Consider the current state of technology you see integrated into your life. Can you imagine life without a cellphone anymore? I often wonder how society has lasted this long without email, because when I can't check mine for a day or two my hands start to shake, and I feel alone in the universe. Down the hall from my office is a bathroom where all the plumbing is controlled through motion detectors, making it unnecessary to touch the metal handles and levers where other unwashed hands may have been. When I go to the grocery store the doors open for me, and if I so choose I can use the self-checkout. Rather than paying a gum-chewing teenage clerk to ignore me as she discusses politics with the clerk two cash registers down the line, I can be efficiently and thoroughly neglected by a machine instead. I hardly notice the difference. If I take something from the local movie rental store through the exits an alarm politely but firmly reminds me to bring it to the checkout counter for payment. My car has an automatic transmission, which liberates my right hand and left foot. I've actually, as result of injury, had occasion to drive with only my left foot and found the experience mostly effortless. One foot and one hand, preferably on opposite sides, for balance, are all that is needed to operate a motor vehicle, and the Segway scooter would allow the same monopod to navigate city streets and sidewalks with ease. We are able to immediately designate one half of our appendages as vestigal using only currently existing technology.
With minimal innovation in certain fledgling tech areas, let's see if we can't do away with the other half. Currently automobiles are available with a Global Positioning System (GPS) that tells the driver when to turn, where to go, etc. Also some SUVs come equipped with motion sensors in the rear to alert the soccer mom that she is about to back over a child's tricycle, or a garbage can. Let's put these two technologies together. Rather than using the driver as a middle-man to interface the GPS with the steering wheel, let the car drive itself, using the motion sensors all around the car to make it aware of traffic, pedestrians, curbs, etc. Certainly if the supermarket door is advanced enough to not close on the grocery cart of a slow moving shopper, we should be able to drive cars that can avoid the same shopper crossing the street. So with no need for manual steering and acceleration or braking, the automobile is one place where unnecessary limbs can be left behind. The only challenge would be getting from the car to the segway, and back, but I'm sure that will be resolved by version 2.0. In areas outside of transportation and mobility, technology also exists to enable the rise of the next class of limbless humans. My current computer is equipped with voice recognition that will allow me to type, navigate and print without the use of a keyboard or a mouse. As this technology matures, anything that can be connected to a computer can be controlled with a word.
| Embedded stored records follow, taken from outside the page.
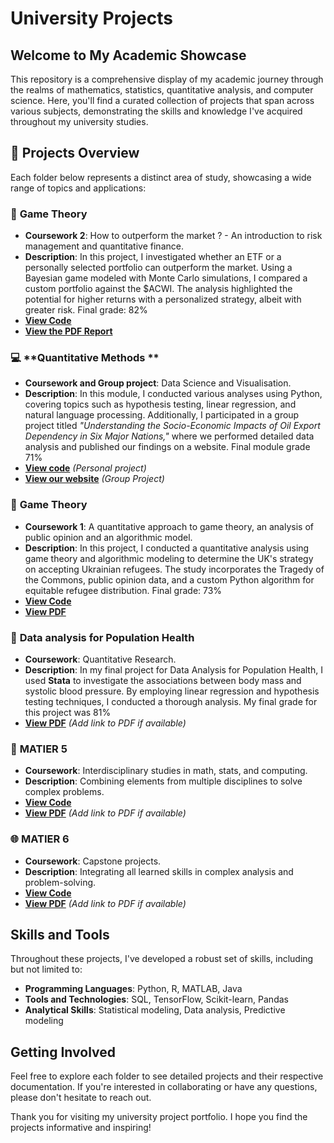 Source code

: # University Projects

## Welcome to My Academic Showcase

This repository is a comprehensive display of my academic journey through the realms of mathematics, statistics, quantitative analysis, and computer science. Here, you'll find a curated collection of projects that span across various subjects, demonstrating the skills and knowledge I've acquired throughout my university studies.

## 📂 Projects Overview

Each folder below represents a distinct area of study, showcasing a wide range of topics and applications:

### 🧮 **Game Theory**
- **Coursework 2**: How to outperform the market ? - An introduction to risk management and quantitative finance.
- **Description**: In this project, I investigated whether an ETF or a personally selected portfolio can outperform the market. Using a Bayesian game modeled with Monte Carlo simulations, I compared a custom portfolio against the $ACWI. The analysis highlighted the potential for higher returns with a personalized strategy, albeit with greater risk. Final grade: 82%
- **[View Code](https://github.com/Raphaeldavid203/University-Projects/blob/main/Game%20Theory%20Research%202/quantitative_solutions.ipynb)**
- **[View the PDF Report](https://drive.google.com/file/d/1m3mumh0lodxSIoe8QLEsLYkxbPOkbOHF/view?usp=share_link)**

### 💻 **Quantitative Methods **
- **Coursework and Group project**: Data Science and Visualisation.
- **Description**: In this module, I conducted various analyses using Python, covering topics such as hypothesis testing, linear regression, and natural language processing. Additionally, I participated in a group project titled *"Understanding the Socio-Economic Impacts of Oil Export Dependency in Six Major Nations,"* where we performed detailed data analysis and published our findings on a website. Final module grade 71%
- **[View code](https://github.com/Raphaeldavid203/QM2/tree/main/notebooks)** *(Personal project)* 
- **[View our website](https://medioniraphael.wixsite.com/mysite)** *(Group Project)*

### 🧮 **Game Theory**
- **Coursework 1**: A quantitative approach to game theory, an analysis of public opinion and an algorithmic model.
- **Description**: In this project, I conducted a quantitative analysis using game theory and algorithmic modeling to determine the UK's strategy on accepting Ukrainian refugees. The study incorporates the Tragedy of the Commons, public opinion data, and a custom Python algorithm for equitable refugee distribution. Final grade: 73%
- **[View Code](https://github.com/Raphaeldavid203/University-Projects/blob/main/ERDM_.ipynb)**
- **[View PDF](https://drive.google.com/file/d/1clXLGNg3nWJjcq4oaFKlspSJa43Eku--/view?usp=share_link)**  

### 🧬 **Data analysis for Population Health**
- **Coursework**: Quantitative Research.
- **Description**: In my final project for Data Analysis for Population Health, I used **Stata** to investigate the associations between body mass and systolic blood pressure. By employing linear regression and hypothesis testing techniques, I conducted a thorough analysis. My final grade for this project was 81%
- **[View PDF](https://drive.google.com/file/d/1OEYBQKVmvvtCGFWSfacP5z9-_RHLIVEL/view?usp=share_link)**  *(Add link to PDF if available)*


### 🧬 **MATIER 5**
- **Coursework**: Interdisciplinary studies in math, stats, and computing.
- **Description**: Combining elements from multiple disciplines to solve complex problems.
- **[View Code](https://github.com/yourusername/university-projects/tree/master/MATIER5)**
- **[View PDF](#)**  *(Add link to PDF if available)*

### 🌐 **MATIER 6**
- **Coursework**: Capstone projects.
- **Description**: Integrating all learned skills in complex analysis and problem-solving.
- **[View Code](https://github.com/yourusername/university-projects/tree/master/MATIER6)**
- **[View PDF](#)**  *(Add link to PDF if available)*

## Skills and Tools

Throughout these projects, I've developed a robust set of skills, including but not limited to:

- **Programming Languages**: Python, R, MATLAB, Java
- **Tools and Technologies**: SQL, TensorFlow, Scikit-learn, Pandas
- **Analytical Skills**: Statistical modeling, Data analysis, Predictive modeling

## Getting Involved

Feel free to explore each folder to see detailed projects and their respective documentation. If you're interested in collaborating or have any questions, please don't hesitate to reach out.



Thank you for visiting my university project portfolio. I hope you find the projects informative and inspiring!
Let there be light, or breakfast, or a quick trip to the mens room.
Who can say what great things our society will discover or create once our bodies are liberated from the meaningless toil of physicality. Symphonies, performed of course by electronic orchestras, sculpture, rendered as interactive 3D models, possibilites are only limited by our imaginations and our latest memory upgrade. In C.S. Lewis's The Abolition of Man the author refers to men without chests. I believe that he's not thinking far enough ahead. We could achieve men without arms, legs or chests.